In conclusion, the Quiet Revival report has sparked an important conversation. It challenges the narrative of inevitable church decline and invites us to pay attention to how attitudes to faith might be changing among the young. While we should be cautious about the boldest claims, we can still find encouragement in the idea that faith is not dead among Gen Z—some are indeed finding something meaningful in Christianity.
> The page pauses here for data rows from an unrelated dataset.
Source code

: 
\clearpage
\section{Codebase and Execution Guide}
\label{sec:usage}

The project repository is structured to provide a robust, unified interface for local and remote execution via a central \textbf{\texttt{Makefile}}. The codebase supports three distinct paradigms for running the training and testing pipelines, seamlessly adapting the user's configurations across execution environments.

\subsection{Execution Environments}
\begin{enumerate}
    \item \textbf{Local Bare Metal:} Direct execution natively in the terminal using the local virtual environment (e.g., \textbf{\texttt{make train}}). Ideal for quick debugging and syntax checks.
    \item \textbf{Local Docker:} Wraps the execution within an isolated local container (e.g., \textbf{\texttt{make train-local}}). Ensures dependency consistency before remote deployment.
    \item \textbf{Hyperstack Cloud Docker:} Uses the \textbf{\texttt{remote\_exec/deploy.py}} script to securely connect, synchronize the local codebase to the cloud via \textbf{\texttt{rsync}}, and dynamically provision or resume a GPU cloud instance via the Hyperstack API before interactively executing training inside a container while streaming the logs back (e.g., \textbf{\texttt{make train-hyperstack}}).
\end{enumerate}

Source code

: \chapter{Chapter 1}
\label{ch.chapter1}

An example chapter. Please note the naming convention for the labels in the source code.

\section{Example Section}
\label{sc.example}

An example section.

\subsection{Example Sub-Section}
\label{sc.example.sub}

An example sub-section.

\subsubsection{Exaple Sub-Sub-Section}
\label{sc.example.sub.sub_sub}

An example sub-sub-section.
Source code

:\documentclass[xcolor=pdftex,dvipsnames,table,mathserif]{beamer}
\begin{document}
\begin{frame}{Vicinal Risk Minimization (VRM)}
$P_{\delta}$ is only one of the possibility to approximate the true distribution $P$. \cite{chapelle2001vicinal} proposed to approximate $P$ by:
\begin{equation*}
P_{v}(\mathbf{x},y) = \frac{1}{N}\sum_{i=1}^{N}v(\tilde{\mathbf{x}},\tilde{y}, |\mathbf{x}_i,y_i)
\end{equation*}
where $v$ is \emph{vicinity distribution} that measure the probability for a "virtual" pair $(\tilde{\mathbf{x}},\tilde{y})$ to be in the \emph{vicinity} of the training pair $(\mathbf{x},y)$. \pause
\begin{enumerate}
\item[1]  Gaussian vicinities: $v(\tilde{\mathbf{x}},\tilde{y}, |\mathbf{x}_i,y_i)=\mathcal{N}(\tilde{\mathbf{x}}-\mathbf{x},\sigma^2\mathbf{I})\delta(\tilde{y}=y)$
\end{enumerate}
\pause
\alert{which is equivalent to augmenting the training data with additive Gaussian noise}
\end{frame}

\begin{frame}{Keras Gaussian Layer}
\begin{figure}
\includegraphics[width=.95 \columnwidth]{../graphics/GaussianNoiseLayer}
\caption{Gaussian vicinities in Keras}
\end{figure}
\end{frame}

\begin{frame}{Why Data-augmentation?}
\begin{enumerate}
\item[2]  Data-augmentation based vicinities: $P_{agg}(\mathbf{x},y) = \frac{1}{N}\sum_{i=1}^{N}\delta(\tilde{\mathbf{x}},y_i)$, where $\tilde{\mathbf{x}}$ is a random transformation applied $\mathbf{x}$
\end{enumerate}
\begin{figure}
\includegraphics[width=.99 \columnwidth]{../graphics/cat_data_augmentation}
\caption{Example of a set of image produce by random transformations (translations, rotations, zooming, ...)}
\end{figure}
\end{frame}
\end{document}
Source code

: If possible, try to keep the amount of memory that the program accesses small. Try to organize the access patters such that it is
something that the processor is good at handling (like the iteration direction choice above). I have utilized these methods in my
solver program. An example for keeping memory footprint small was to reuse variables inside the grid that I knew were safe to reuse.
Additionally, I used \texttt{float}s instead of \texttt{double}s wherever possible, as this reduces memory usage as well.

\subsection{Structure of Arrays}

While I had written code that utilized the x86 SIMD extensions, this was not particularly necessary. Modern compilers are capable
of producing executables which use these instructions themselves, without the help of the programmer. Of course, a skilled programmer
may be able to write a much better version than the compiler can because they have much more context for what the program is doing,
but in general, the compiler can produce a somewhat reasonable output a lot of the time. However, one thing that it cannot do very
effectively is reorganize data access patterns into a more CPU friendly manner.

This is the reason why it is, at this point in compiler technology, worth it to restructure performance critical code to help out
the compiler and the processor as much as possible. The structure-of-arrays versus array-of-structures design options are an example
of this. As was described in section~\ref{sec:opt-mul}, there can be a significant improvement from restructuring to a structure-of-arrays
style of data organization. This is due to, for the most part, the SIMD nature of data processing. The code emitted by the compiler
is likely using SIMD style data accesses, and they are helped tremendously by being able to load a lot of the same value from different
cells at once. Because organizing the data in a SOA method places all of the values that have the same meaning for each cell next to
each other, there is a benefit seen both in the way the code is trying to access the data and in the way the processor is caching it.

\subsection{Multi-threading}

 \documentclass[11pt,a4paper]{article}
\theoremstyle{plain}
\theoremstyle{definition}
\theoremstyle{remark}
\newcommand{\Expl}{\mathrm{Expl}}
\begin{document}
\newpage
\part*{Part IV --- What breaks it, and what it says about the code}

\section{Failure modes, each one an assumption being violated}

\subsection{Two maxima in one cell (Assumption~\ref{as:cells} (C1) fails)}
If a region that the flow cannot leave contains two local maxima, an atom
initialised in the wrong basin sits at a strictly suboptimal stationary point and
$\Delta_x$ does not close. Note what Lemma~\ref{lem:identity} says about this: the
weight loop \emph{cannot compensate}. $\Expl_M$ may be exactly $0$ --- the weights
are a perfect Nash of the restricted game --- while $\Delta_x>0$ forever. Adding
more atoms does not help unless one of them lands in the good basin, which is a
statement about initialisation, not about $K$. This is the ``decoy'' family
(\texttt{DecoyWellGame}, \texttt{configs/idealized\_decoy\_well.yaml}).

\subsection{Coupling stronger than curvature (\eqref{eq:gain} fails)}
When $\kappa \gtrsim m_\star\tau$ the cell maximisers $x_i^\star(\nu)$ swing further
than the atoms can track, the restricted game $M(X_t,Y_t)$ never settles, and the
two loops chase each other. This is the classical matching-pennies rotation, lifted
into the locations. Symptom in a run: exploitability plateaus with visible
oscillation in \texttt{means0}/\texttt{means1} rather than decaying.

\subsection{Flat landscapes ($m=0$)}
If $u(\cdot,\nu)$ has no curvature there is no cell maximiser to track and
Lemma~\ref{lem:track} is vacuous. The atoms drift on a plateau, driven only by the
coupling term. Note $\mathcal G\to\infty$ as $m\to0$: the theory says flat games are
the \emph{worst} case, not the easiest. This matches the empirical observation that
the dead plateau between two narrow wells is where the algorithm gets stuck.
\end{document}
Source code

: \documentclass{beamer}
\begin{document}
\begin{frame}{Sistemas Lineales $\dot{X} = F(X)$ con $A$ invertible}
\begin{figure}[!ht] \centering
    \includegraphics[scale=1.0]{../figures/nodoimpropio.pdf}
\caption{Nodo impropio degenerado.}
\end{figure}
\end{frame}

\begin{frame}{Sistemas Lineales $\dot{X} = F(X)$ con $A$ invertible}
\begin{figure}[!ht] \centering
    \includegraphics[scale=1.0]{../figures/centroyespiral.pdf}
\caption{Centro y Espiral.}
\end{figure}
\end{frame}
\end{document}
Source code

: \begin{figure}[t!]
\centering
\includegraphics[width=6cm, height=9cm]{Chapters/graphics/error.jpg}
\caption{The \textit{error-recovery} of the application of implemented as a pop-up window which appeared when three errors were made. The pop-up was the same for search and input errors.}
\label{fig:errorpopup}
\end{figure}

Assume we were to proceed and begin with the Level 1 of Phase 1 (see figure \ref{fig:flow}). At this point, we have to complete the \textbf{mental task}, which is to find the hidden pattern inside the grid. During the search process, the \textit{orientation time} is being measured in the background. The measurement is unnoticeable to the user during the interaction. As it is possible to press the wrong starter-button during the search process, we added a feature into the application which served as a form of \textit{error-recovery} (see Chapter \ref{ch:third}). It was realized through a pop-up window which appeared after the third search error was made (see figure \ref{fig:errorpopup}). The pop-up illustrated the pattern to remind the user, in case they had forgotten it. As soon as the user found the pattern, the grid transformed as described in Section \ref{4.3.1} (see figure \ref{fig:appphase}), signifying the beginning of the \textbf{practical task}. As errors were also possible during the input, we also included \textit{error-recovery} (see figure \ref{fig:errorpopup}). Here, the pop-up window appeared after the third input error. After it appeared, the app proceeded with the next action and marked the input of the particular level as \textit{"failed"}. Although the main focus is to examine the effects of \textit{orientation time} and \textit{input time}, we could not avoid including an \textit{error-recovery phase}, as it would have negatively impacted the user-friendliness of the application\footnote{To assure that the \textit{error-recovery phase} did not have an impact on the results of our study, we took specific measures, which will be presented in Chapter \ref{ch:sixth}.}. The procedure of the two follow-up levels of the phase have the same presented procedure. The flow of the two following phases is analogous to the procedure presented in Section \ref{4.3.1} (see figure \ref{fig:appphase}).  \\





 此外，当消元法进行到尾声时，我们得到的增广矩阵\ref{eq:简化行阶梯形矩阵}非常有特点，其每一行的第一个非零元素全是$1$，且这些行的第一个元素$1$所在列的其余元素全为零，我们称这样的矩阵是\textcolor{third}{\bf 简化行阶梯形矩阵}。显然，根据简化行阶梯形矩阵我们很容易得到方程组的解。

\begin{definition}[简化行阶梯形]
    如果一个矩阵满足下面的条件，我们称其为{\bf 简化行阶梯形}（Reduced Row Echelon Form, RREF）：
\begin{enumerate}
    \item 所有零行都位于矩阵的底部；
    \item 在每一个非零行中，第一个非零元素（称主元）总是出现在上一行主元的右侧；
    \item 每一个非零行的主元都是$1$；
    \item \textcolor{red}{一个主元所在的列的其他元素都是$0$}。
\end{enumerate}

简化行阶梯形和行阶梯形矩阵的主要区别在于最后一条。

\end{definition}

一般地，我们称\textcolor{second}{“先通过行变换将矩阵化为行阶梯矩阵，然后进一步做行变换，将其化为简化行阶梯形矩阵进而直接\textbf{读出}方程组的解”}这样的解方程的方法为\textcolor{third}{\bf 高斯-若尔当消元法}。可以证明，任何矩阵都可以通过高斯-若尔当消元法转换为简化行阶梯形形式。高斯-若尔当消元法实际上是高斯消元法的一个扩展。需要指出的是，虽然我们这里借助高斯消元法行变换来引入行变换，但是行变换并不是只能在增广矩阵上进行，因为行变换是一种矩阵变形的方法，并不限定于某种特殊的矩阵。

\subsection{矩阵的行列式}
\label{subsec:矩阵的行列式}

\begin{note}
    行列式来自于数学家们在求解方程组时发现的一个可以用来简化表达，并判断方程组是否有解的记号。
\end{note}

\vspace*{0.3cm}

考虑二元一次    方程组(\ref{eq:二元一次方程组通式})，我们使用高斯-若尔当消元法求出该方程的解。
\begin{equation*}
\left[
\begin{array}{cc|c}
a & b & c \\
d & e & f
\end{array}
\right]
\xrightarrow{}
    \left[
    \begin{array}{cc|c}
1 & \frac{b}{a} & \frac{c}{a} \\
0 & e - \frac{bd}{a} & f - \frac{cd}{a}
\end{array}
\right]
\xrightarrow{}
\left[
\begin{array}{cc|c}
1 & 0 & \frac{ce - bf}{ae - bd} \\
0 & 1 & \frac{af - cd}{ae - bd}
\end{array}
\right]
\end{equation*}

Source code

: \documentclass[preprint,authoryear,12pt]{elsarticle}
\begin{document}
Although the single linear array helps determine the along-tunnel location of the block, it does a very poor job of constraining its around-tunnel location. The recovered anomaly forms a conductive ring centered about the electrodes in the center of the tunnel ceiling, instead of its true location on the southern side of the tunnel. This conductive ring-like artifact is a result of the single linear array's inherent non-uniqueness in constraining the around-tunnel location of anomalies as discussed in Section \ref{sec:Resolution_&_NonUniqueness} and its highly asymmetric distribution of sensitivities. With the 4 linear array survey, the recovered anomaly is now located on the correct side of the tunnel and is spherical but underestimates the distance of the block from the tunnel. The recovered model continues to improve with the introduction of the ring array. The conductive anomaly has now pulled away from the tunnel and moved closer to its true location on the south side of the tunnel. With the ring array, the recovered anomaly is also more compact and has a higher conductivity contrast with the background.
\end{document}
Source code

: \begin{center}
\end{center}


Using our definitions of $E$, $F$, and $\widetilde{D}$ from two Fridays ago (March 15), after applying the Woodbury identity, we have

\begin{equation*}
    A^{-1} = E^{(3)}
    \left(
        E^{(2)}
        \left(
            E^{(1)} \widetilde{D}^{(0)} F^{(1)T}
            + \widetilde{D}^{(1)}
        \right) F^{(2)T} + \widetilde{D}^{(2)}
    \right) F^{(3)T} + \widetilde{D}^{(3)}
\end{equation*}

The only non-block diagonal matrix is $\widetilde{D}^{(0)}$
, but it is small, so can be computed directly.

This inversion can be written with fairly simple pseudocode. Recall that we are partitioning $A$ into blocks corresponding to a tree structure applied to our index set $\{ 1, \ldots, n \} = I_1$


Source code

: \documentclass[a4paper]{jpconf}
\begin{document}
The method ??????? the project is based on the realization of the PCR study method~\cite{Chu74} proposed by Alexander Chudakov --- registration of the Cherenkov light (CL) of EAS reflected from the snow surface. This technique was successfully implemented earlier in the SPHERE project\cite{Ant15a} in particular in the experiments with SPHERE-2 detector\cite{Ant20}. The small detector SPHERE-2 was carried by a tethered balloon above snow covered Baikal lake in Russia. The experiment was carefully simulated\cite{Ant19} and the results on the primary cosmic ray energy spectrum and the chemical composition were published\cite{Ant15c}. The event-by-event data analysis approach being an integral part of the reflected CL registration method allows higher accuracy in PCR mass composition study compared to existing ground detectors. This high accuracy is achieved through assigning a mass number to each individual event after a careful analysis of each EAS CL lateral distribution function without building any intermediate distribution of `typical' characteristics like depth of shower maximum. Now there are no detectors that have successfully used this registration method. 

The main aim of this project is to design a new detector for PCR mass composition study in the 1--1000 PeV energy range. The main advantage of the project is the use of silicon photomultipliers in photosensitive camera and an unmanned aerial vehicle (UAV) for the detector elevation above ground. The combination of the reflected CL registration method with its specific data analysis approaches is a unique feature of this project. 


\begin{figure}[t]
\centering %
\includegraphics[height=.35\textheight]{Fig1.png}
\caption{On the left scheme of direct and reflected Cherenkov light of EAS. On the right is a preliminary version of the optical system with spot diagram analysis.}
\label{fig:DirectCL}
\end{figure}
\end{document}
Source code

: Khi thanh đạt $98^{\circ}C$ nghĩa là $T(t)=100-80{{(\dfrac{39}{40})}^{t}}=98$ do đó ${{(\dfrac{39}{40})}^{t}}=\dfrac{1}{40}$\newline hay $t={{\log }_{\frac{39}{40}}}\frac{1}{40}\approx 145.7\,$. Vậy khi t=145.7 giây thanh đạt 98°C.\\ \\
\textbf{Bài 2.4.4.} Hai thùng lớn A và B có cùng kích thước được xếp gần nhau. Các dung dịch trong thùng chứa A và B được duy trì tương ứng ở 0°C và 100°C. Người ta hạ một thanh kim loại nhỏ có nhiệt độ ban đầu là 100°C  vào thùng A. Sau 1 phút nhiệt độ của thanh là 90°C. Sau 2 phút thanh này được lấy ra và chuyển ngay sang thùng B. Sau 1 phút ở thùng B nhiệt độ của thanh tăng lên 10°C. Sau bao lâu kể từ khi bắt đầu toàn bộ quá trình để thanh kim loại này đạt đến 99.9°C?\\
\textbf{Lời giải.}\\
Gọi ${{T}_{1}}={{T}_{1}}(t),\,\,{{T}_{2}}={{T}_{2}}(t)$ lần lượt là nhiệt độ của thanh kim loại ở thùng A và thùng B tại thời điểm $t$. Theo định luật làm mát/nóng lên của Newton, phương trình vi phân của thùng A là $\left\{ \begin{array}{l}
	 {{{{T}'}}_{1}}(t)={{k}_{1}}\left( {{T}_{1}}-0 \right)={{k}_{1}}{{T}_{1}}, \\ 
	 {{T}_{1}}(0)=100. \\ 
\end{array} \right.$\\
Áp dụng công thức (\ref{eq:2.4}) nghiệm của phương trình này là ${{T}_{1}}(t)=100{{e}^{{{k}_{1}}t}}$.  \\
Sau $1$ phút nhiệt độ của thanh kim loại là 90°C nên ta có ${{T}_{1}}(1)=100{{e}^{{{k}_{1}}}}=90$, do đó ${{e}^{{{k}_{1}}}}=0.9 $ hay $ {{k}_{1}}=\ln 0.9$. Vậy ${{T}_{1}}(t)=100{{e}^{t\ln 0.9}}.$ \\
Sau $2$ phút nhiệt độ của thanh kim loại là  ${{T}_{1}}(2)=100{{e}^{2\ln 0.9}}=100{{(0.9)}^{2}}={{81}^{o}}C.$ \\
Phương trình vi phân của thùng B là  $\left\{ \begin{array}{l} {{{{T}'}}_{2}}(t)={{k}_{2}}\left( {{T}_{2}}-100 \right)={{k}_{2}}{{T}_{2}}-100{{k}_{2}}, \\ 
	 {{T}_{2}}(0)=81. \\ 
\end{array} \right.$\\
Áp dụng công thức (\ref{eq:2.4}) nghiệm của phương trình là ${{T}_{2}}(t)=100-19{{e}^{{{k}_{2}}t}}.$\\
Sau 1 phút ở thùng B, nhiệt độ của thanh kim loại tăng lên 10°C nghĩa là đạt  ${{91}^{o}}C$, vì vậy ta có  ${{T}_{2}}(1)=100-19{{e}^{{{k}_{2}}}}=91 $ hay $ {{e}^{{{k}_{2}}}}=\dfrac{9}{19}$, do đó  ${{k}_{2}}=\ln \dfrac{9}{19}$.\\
The coming years will tell whether this is the start of a lasting trend or a statistical mirage. In the meantime, churches and society should keep an open mind: there may be early signs of religious renewal quietly blooming, even if they’re not yet a full-blown revival.
Whatever it is, the quiet revival isn’t quite revival … at least not yet. But we can be encouraged that something is happening—I’ve been seeing this out on the field ever since the pandemic (e.g. loads more students at mission week events, whilst wherever I speak at churches around the country there are signs of new life) but I think that extrapolating it into talk of “revival” may be slightly overcooking it.